WOSTER: Boaters' second happiest day comes with sale of boat
I see by a Facebook posting that at 85 years of age, my old friend Virge just had one of the two happiest days of his life.
He sold his boat, according to a post from his elder son.
You know. That's the old joke among the river-rat set. The happiest day of your life is the day you buy your boat. The next happiest is the day you sell your boat. Now and then, when things aren't going so well -- say when you wait most of the summer for a water pump or sacrifice an entire boating season to a submerged tree stump that takes out the lower unit -- the order of those two days might be reversed. Mostly, though, boat people had a mighty happy day that first day they bought a boat.
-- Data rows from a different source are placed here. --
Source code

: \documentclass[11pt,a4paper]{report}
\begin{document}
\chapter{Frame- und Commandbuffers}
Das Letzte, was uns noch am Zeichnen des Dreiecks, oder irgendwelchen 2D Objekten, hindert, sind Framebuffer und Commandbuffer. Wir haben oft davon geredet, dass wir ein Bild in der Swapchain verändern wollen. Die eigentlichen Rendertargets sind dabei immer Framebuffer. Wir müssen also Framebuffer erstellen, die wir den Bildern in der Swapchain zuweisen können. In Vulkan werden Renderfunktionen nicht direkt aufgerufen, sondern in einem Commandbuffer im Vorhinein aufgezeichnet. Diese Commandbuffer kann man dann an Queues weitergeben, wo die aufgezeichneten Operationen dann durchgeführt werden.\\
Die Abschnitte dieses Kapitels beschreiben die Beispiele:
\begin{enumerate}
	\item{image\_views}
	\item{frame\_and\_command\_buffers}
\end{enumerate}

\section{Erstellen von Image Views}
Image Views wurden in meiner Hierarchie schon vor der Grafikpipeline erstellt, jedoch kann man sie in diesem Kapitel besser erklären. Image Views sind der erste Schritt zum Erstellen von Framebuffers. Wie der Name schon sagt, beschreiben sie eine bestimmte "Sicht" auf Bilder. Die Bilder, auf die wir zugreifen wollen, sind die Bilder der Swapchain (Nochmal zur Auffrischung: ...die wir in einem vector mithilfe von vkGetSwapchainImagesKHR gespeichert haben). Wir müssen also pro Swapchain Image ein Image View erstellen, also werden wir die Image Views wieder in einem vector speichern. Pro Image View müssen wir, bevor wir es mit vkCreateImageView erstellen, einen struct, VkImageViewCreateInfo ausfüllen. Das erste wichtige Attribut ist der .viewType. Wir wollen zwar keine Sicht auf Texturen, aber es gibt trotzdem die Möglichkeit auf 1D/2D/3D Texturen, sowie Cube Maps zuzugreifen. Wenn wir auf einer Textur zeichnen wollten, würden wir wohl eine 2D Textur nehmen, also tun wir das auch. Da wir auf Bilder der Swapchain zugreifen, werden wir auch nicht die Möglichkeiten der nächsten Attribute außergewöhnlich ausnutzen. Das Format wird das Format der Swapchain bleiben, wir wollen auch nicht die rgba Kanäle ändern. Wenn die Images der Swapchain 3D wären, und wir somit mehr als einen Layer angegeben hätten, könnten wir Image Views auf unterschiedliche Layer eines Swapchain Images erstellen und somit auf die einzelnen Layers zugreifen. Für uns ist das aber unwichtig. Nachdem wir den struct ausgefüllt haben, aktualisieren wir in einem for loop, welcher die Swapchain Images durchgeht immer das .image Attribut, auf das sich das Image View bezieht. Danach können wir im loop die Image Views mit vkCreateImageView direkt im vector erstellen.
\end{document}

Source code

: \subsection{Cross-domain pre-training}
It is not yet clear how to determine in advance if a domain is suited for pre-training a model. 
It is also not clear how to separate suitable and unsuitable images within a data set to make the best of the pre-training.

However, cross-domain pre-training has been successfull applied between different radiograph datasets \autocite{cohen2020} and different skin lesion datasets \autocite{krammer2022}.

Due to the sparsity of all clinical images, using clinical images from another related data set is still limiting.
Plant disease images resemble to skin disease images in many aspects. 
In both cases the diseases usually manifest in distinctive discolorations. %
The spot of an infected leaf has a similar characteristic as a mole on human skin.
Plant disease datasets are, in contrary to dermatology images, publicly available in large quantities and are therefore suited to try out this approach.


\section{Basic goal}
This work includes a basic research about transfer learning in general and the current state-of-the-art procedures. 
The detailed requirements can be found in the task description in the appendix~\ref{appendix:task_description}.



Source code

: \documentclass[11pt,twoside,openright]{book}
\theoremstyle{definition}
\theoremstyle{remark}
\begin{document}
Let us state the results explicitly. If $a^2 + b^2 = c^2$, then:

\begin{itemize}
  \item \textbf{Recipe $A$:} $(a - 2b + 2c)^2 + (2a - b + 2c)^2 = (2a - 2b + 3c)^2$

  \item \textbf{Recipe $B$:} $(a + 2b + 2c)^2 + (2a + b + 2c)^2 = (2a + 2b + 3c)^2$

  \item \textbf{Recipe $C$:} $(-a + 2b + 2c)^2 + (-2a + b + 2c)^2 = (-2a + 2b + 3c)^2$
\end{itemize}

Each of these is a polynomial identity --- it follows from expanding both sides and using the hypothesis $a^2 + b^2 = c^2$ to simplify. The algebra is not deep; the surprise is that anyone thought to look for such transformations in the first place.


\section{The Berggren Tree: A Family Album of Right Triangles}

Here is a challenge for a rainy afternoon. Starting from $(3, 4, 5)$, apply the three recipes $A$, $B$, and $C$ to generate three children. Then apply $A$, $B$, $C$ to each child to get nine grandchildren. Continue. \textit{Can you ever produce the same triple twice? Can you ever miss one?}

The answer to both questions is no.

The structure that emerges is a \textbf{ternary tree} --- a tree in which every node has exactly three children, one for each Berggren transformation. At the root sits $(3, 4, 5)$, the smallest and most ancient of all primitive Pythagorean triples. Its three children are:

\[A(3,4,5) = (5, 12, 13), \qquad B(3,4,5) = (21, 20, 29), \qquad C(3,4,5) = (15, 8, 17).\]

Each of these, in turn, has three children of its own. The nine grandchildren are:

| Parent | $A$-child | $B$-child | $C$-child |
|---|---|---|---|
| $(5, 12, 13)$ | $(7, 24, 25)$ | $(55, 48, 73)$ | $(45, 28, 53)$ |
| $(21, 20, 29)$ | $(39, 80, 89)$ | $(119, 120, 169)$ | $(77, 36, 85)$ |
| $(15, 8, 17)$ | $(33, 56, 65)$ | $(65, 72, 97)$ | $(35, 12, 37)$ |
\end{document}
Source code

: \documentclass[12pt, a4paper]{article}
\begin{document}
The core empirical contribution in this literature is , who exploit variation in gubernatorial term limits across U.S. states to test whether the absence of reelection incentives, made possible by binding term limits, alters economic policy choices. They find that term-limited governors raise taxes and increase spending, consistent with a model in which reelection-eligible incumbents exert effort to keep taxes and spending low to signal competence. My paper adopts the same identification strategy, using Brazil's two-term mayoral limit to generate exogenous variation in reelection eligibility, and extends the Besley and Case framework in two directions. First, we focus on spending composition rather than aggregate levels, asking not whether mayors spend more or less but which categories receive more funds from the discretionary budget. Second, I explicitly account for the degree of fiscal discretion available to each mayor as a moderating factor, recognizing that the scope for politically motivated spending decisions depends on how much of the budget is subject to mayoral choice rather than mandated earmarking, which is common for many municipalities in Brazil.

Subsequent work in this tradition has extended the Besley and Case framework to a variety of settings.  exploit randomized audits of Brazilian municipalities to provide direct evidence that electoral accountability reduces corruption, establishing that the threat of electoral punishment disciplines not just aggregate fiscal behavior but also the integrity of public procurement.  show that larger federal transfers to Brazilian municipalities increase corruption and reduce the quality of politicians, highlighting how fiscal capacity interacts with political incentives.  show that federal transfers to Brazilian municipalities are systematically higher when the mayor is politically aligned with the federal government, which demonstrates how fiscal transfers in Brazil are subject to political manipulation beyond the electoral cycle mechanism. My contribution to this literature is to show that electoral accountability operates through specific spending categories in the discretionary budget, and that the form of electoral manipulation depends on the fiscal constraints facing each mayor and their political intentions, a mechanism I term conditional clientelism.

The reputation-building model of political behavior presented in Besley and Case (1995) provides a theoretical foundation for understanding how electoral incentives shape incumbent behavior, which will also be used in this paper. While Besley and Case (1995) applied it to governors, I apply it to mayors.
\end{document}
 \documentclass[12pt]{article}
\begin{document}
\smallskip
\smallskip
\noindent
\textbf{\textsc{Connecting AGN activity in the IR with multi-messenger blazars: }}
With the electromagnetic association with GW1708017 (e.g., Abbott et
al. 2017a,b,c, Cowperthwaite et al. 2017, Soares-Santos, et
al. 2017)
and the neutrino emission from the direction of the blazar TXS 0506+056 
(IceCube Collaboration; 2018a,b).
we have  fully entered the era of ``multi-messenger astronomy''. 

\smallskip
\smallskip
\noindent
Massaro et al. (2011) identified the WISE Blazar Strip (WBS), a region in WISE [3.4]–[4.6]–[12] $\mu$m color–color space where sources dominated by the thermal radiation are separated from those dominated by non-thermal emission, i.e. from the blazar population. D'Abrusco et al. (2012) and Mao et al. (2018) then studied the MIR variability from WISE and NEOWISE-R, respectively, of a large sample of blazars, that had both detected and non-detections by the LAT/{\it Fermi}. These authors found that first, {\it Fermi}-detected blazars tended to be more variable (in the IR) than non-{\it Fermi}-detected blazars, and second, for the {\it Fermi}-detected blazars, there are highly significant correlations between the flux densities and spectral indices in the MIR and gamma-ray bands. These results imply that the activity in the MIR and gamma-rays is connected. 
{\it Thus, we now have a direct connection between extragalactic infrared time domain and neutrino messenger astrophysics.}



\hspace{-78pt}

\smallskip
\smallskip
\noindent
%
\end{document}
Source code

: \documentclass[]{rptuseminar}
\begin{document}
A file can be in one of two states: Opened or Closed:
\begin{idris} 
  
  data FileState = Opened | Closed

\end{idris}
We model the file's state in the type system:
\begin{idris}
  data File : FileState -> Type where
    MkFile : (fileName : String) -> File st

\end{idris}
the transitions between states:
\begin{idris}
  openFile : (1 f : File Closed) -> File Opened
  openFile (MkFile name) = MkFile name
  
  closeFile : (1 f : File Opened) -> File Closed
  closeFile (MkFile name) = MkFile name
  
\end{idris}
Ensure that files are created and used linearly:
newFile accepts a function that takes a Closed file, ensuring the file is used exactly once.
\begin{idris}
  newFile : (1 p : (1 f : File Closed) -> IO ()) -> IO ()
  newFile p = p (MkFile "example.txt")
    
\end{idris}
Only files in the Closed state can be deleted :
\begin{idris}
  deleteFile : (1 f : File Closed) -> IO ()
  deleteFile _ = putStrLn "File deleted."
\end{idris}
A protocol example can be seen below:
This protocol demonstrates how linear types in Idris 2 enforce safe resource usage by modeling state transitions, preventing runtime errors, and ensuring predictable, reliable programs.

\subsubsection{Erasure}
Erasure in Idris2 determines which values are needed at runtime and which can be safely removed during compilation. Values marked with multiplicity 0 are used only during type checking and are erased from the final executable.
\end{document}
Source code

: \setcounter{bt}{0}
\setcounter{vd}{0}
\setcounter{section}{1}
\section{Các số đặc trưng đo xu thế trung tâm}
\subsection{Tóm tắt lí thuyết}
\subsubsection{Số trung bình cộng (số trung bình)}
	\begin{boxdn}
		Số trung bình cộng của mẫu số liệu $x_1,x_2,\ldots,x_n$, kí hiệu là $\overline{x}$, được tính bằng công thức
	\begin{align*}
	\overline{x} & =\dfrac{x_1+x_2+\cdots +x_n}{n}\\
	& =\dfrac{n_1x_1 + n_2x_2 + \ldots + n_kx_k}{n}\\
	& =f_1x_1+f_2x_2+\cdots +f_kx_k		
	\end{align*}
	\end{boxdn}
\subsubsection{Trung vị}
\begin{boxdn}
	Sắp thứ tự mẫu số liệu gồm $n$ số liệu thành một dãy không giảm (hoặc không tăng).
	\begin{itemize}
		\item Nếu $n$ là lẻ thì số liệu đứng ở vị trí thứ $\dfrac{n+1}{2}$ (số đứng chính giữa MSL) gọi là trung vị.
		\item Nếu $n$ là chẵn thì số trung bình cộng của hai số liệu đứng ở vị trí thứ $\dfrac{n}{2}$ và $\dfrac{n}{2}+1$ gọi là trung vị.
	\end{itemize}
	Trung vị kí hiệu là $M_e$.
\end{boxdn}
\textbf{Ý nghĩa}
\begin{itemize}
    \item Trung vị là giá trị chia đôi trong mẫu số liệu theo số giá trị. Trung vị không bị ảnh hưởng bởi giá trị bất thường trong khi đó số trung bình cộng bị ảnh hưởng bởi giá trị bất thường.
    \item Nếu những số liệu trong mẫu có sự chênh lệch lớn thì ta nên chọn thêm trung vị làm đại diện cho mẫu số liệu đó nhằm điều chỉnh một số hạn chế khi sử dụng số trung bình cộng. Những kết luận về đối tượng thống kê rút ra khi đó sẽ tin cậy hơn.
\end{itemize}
And my old friend Virge was a boat person as long as I knew him. He didn't always admit that. If you asked him on a sweltering summer Sunday afternoon on a beach above Oahe Dam, he might say he was only there for the kids, because they loved the beach and the water so much and would pester him silly back home and a person might as well be not enjoying the day out here as in the house.
Or he might say he was only there because Carol wanted one more ski and the water was smooth and he'd get no rest until he hitched up the boat and headed for the river, and at that moment, all he was doing was counting the minutes until the end of the day and watching the sun creep slowly across the sky toward the western horizon. And wasn't it about hot enough to fry eggs on a flat piece of rip-rap, anyway, and wasn't it plumb crazy how we used to go way up to Cow Creek on three-day weekends and spend every minute frying our brains in the sun and pounding the waves on skis?
Truth is, my old friend Virge talked a more negative game than he lived. He got a charge out of being out on the water. He's too nervous to enjoy simply sitting in the shade for hours on end. That was a waste of time. He took to kayaking in recent years, and I think it was partly because you're out on the river with your friends, but paddling along makes it worthwhile work instead of idle time. I found a T-shirt in a novelty catalog and gave it to him one Christmas. It said: "I tried relaxing, but, I just feel better tense,'' or something like that.
He and Carol have six kids. All of them were skiing by the time they got to grade school, I believe. That meant for most of the time my old friend Virge owned a boat, he spent most of his weekend afternoons at the wheel, pulling one child after the other, usually with a couple of their friends along to make sure two or three ski ropes were always hanging off the back of the boat so they could get tangled every time one of the kids dropped or fell. He'd run one bunch of kids around the lake a while, pull in near the shore so they could drop, pause to light his pipe and take the slack out of the ropes for the next bunch of kids who'd jumped into skis and into the water.
That's the way I remember so many summer days for so many years.
We got our first boat back in about 1974. At that time, Carol and Nancy and another nurse named Kay were all beach friends. Virge was my new friend then, and he and Kay's husband, Dick, already had boats and experience. I learned the ways of the river from them, and I learned a lot about how family-friendly boating could be if a guy did it the way Virge did. To this day, our kids and grandkids return when they can for boating weekends.
I've seen this boat-sale day coming. My old friend Virge paid his dues on the river. He earned his rest from boating. But it just won't be the same.